* WORK INSTRUCTIONS: Should a line in the entries below contain "context", return that line.

* RECORDED DATA:
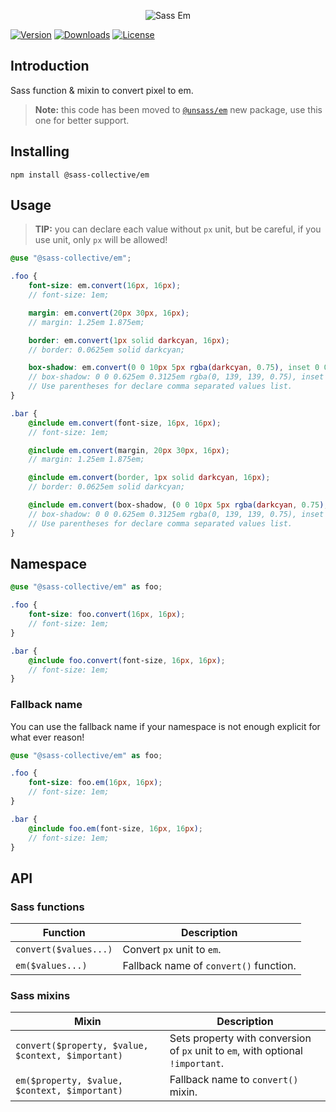<div align="center">

![Sass Em](.github/logo.svg)

</div>

[![Version](https://flat.badgen.net/npm/v/@sass-collective/em)](https://www.npmjs.com/package/@sass-collective/em)
[![Downloads](https://flat.badgen.net/npm/dt/@sass-collective/em)](https://www.npmjs.com/package/@sass-collective/em)
[![License](https://flat.badgen.net/npm/license/@sass-collective/em)](https://www.npmjs.com/package/@sass-collective/em)

## Introduction

Sass function & mixin to convert pixel to em.

> **Note:** this code has been moved to [`@unsass/em`](https://github.com/unsass/em) new package, use this one for
> better support.

## Installing

```shell
npm install @sass-collective/em
```

## Usage

> **TIP:** you can declare each value without `px` unit, but be careful, if you use unit, only `px` will be allowed!

```scss
@use "@sass-collective/em";

.foo {
    font-size: em.convert(16px, 16px);
    // font-size: 1em;

    margin: em.convert(20px 30px, 16px);
    // margin: 1.25em 1.875em;

    border: em.convert(1px solid darkcyan, 16px);
    // border: 0.0625em solid darkcyan;

    box-shadow: em.convert(0 0 10px 5px rgba(darkcyan, 0.75), inset 0 0 10px 5px rgba(darkcyan, 0.75), 16px);
    // box-shadow: 0 0 0.625em 0.3125em rgba(0, 139, 139, 0.75), inset 0 0 0.625em 0.3125em rgba(0, 139, 139, 0.75);
    // Use parentheses for declare comma separated values list.
}

.bar {
    @include em.convert(font-size, 16px, 16px);
    // font-size: 1em;

    @include em.convert(margin, 20px 30px, 16px);
    // margin: 1.25em 1.875em;

    @include em.convert(border, 1px solid darkcyan, 16px);
    // border: 0.0625em solid darkcyan;

    @include em.convert(box-shadow, (0 0 10px 5px rgba(darkcyan, 0.75), inset 0 0 10px 5px rgba(darkcyan, 0.75)), 16px);
    // box-shadow: 0 0 0.625em 0.3125em rgba(0, 139, 139, 0.75), inset 0 0 0.625em 0.3125em rgba(0, 139, 139, 0.75);
    // Use parentheses for declare comma separated values list.
}
```

## Namespace

```scss
@use "@sass-collective/em" as foo;

.foo {
    font-size: foo.convert(16px, 16px);
    // font-size: 1em;
}

.bar {
    @include foo.convert(font-size, 16px, 16px);
    // font-size: 1em;
}
```

### Fallback name

You can use the fallback name if your namespace is not enough explicit for what ever reason!

```scss
@use "@sass-collective/em" as foo;

.foo {
    font-size: foo.em(16px, 16px);
    // font-size: 1em;
}

.bar {
    @include foo.em(font-size, 16px, 16px);
    // font-size: 1em;
}
```

## API

### Sass functions

| Function              | Description                            |
|-----------------------|----------------------------------------|
| `convert($values...)` | Convert `px` unit to `em`.             |
| `em($values...)`      | Fallback name of `convert()` function. |

### Sass mixins

| Mixin                                              | Description                                                                     |
|----------------------------------------------------|---------------------------------------------------------------------------------|
| `convert($property, $value, $context, $important)` | Sets property with conversion of `px` unit to `em`, with optional `!important`. |
| `em($property, $value, $context, $important)`      | Fallback name to `convert()` mixin.                                             |
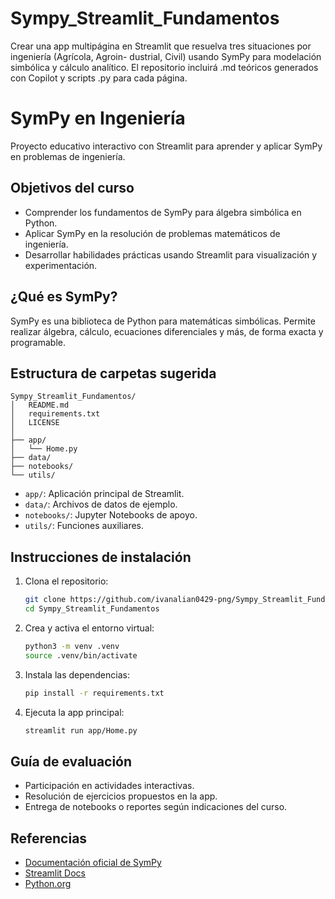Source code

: # Sympy_Streamlit_Fundamentos
Crear una app multipágina en Streamlit que resuelva tres situaciones por ingeniería (Agrícola, Agroin- dustrial, Civil) usando SymPy para modelación simbólica y cálculo analítico. El repositorio incluirá .md  teóricos generados con Copilot y scripts .py para cada página.

# SymPy en Ingeniería

Proyecto educativo interactivo con Streamlit para aprender y aplicar SymPy en problemas de ingeniería.

## Objetivos del curso
- Comprender los fundamentos de SymPy para álgebra simbólica en Python.
- Aplicar SymPy en la resolución de problemas matemáticos de ingeniería.
- Desarrollar habilidades prácticas usando Streamlit para visualización y experimentación.

## ¿Qué es SymPy?
SymPy es una biblioteca de Python para matemáticas simbólicas. Permite realizar álgebra, cálculo, ecuaciones diferenciales y más, de forma exacta y programable.

## Estructura de carpetas sugerida
```
Sympy_Streamlit_Fundamentos/
│   README.md
│   requirements.txt
│   LICENSE
│
├── app/
│   └── Home.py
├── data/
├── notebooks/
└── utils/
```
- `app/`: Aplicación principal de Streamlit.
- `data/`: Archivos de datos de ejemplo.
- `notebooks/`: Jupyter Notebooks de apoyo.
- `utils/`: Funciones auxiliares.

## Instrucciones de instalación
1. Clona el repositorio:
	```bash
	git clone https://github.com/ivanalian0429-png/Sympy_Streamlit_Fundamentos.git
	cd Sympy_Streamlit_Fundamentos
	```
2. Crea y activa el entorno virtual:
	```bash
	python3 -m venv .venv
	source .venv/bin/activate
	```
3. Instala las dependencias:
	```bash
	pip install -r requirements.txt
	```
4. Ejecuta la app principal:
	```bash
	streamlit run app/Home.py
	```

## Guía de evaluación
- Participación en actividades interactivas.
- Resolución de ejercicios propuestos en la app.
- Entrega de notebooks o reportes según indicaciones del curso.

## Referencias
- [Documentación oficial de SymPy](https://docs.sympy.org/)
- [Streamlit Docs](https://docs.streamlit.io/)
- [Python.org](https://www.python.org/)
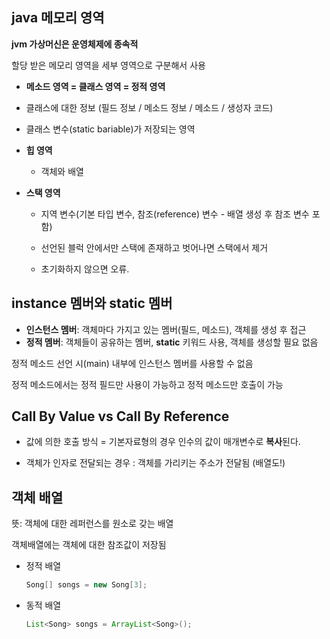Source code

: ## java 메모리 영역

**jvm 가상머신은 운영체제에 종속적**

할당 받은 메모리 영역을 세부 영역으로 구분해서 사용

- **메소드 영역 = 클래스 영역 = 정적 영역**
+ 클래스에 대한 정보 (필드 정보 / 메소드 정보 / 메소드 / 생성자 코드)
  
+ 클래스 변수(static bariable)가 저장되는 영역
  
- **힙 영역** 

  * 객체와 배열

- **스택 영역** 

  * 지역 변수(기본 타입 변수, 참조(reference) 변수 - 배열 생성 후 참조 변수 포함)

  * 선언된 블럭 안에서만 스택에 존재하고 벗어나면 스택에서 제거

  * 초기화하지 않으면 오류.



## instance 멤버와 static 멤버

- **인스턴스 멤버**: 객체마다 가지고 있는 멤버(필드, 메소드), 객체를 생성 후 접근
- **정적 멤버**: 객체들이 공유하는 멤버, **static** 키워드 사용, 객체를 생성할 필요 없음

정적 메소드 선언 시(main) 내부에 인스턴스 멤버를 사용할 수 없음

정적 메소드에서는 정적 필드만 사용이 가능하고 정적 메소드만 호출이 가능



## Call By Value vs Call By Reference

- 값에 의한 호출 방식 = 기본자료형의 경우 인수의 값이 매개변수로 **복사**된다.

- 객체가 인자로 전달되는 경우 : 객체를 가리키는 주소가 전달됨 (배열도!)



## 객체 배열

뜻: 객체에 대한 레퍼런스를 원소로 갖는 배열

객체배열에는 객체에 대한 참조값이 저장됨

- 정적 배열 

  ```java
  Song[] songs = new Song[3];
  ```

- 동적 배열

  ```java
  List<Song> songs = ArrayList<Song>();
  ```

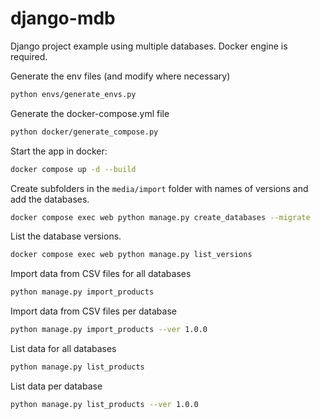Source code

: # django-mdb
Django project example using multiple databases.
Docker engine is required.

Generate the env files (and modify where necessary)
```bash
python envs/generate_envs.py
```

Generate the docker-compose.yml file
```bash
python docker/generate_compose.py
```

Start the app in docker:
```bash
docker compose up -d --build
```

Create subfolders in the `media/import` folder with names of versions and add the databases.
```bash
docker compose exec web python manage.py create_databases --migrate
```

List the database versions.
```bash
docker compose exec web python manage.py list_versions
```

Import data from CSV files for all databases
```bash
python manage.py import_products
```

Import data from CSV files per database
```bash
python manage.py import_products --ver 1.0.0
```

List data for all databases
```bash
python manage.py list_products
```

List data per database
```bash
python manage.py list_products --ver 1.0.0
```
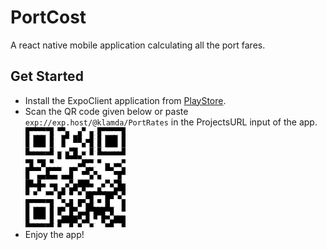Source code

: # PortCost
A react native mobile application calculating all the port fares.

## Get Started

- Install the ExpoClient application from [PlayStore](https://play.google.com/store/apps/details?id=host.exp.exponent).
- Scan the QR code given below or paste ```exp://exp.host/@klamda/PortRates``` in the ProjectsURL input of the app.
![](./images/download.png)
- Enjoy the app!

* RESULT:
| `convert($property, $value, $context, $important)` | Sets property with conversion of `px` unit to `em`, with optional `!important`. |
| `em($property, $value, $context, $important)`      | Fallback name to `convert()` mixin.                                             |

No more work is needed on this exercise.